L'usage était de commémorer
le défunt particulièrement au
jour de l'anniversaire de sa naissance ; la
communauté religieuse chrétienne
choisit, pour célébrer le martyr,
le jour de sa mort ou de son enterrement.
Les chefs de l'Eglise entreprennent de noter
les noms des martyrs, la date de leur anniversaire
et le lieu de leur sépulture. Ainsi
se forme, avec les premiers martyrologes,
le calendrier chrétien des fêtes
des saints martyrs.
En
155 ap.

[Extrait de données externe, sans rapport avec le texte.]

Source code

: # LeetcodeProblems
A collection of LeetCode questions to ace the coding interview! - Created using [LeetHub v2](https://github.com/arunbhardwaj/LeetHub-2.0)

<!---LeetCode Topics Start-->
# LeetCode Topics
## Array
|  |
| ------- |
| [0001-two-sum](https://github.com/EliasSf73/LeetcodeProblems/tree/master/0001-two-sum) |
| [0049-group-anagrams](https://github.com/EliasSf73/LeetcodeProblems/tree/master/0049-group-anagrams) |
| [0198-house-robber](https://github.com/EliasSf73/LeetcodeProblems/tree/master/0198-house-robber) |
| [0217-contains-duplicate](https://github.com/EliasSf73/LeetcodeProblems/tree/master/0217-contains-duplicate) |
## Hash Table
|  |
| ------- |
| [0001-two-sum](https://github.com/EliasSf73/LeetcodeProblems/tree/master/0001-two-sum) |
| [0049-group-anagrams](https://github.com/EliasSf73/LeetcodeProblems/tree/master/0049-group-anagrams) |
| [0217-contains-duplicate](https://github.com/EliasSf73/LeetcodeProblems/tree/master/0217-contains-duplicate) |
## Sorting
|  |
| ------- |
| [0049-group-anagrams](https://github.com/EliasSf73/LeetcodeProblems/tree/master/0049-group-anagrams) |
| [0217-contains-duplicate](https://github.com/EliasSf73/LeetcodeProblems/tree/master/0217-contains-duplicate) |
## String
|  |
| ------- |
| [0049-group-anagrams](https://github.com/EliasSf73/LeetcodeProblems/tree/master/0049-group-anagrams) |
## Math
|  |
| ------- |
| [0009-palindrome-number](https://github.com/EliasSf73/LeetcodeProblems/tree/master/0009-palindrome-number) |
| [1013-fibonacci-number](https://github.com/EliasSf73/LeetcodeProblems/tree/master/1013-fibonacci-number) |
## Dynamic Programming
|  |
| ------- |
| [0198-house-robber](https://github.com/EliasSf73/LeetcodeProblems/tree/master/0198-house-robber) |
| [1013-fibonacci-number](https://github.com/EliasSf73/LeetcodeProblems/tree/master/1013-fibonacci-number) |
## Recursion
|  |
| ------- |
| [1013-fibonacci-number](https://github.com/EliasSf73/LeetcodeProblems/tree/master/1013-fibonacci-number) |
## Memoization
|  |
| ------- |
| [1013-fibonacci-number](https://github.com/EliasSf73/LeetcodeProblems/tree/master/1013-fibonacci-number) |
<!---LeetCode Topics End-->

J.C. donc, à travers la lettre
des fidèles de Smyrne, les caractères
essentiels du culte apparaissent soit déjà
établis (interprétation de la
mort comme une véritable naissance,
attribution d'une valeur édifiante
au martyre, conception du martyr comme successeur
du Christ) soit en germe (attribution d'une
valeur surnaturelle aux reliques). Le culte
des martyrs ne cessa alors de se développer,
notamment à partir de la paix de l'Eglise,
au début du IVème siècle,
où il " s'épanouit magnifiquement
" dans l'édification de basiliques,
et dans des assemblées toujours plus
nombreuses.
Dialectique
de la persécution et du martyre
Au
IIIème siècle, la religion chrétienne
jouit d'une certaine tolérance... Sans
doute relèverait-on des différences
d'intensité non négligeables
d'un point à l'autre de l'empire, mais
cette liberté relative conduit à
une reconnaissance quasi-officielle de l'Eglise
en tant que corporation propriétaire
de lieux de culte fixes et autorisés...
Elle ouvre aussi la voie à de nombreuses
conversions. La qualité de chrétien
n' est plus un obstacle à la carrière
des honneurs ou aux fonctions militaires,
et la base sociale du christianisme s'élargit...
En
poursuivant sous le motif de religion illicite
tantôt les seuls chefs de l'Eglise,
tantôt la communauté toute entière,
les persécuteurs avaient contribué
à fonder ce qu'ils voulaient détruire
: la religion chrétienne s'était
constituée et se constituait encore
à partir d'une 'apologétique
militante' qui se référait au
Christ d'abord, lequel avait annoncé
dans le " Sermon sur la montagne "
: Heureux serez-vous lorsqu'on vous insultera,
qu'on vous persécutera, et qu'on dira
faussement toute sorte de mal contre vous,
à cause de moi ! ; puis aux martyrs,
dont la passion accomplissait la prophétie
du Sermon.
Dans
ce contexte idéologique, le martyre
en était venu à symboliser la
lutte que menait le croyant contre les "
Gentils " (les païens), la foi contre
l'incrédulité, Dieu contre le
diable. Et la mort d'un confesseur de la Foi
était le signe de sa victoire dans
la bataille. D'où le soin consacré
à recueillir les reliques des martyrs,
à noter minutieusement la date et le
lieu de leur passion, à en consigner
les circonstances : autant de preuves du
combat et de la victoire.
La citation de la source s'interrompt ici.